**What the task asks**
Drop the pictures from the entries below, then reproduce the rest exactly.

Records from a collection:
++++
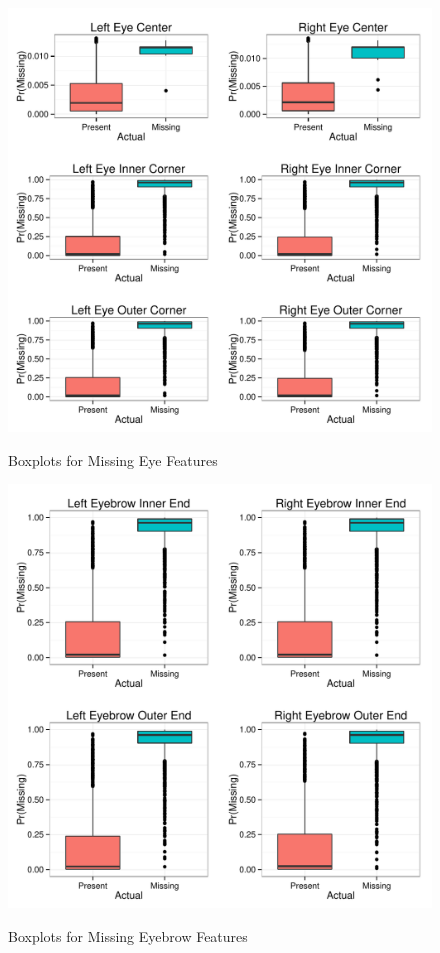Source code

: \documentclass[journal]{IEEEtran}
\begin{document}
\begin{figure}[!ht]
  \centering
  \caption{Boxplots for Missing Eye Features}
  \includegraphics[scale=.49]{logistic_boxplots_eye.pdf}
  \label{fig:logistic_boxplots_eye}
\end{figure}

\begin{figure}[!ht]
  \centering
  \caption{Boxplots for Missing Eyebrow Features}
  \includegraphics[scale=.49]{logistic_boxplots_eyebrow.pdf}
  \label{fig:logistic_boxplots_eyebrow}
\end{figure}
\end{document}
++++
**Answer box**
Source code

: \documentclass[journal]{IEEEtran}
\begin{document}
\begin{figure}[!ht]
  \centering
  \caption{Boxplots for Missing Eye Features}
  \includegraphics[scale=.49]{logistic_boxplots_eye.pdf}
  \label{fig:logistic_boxplots_eye}
\end{figure}

\begin{figure}[!ht]
  \centering
  \caption{Boxplots for Missing Eyebrow Features}
  \includegraphics[scale=.49]{logistic_boxplots_eyebrow.pdf}
  \label{fig:logistic_boxplots_eyebrow}
\end{figure}
\end{document}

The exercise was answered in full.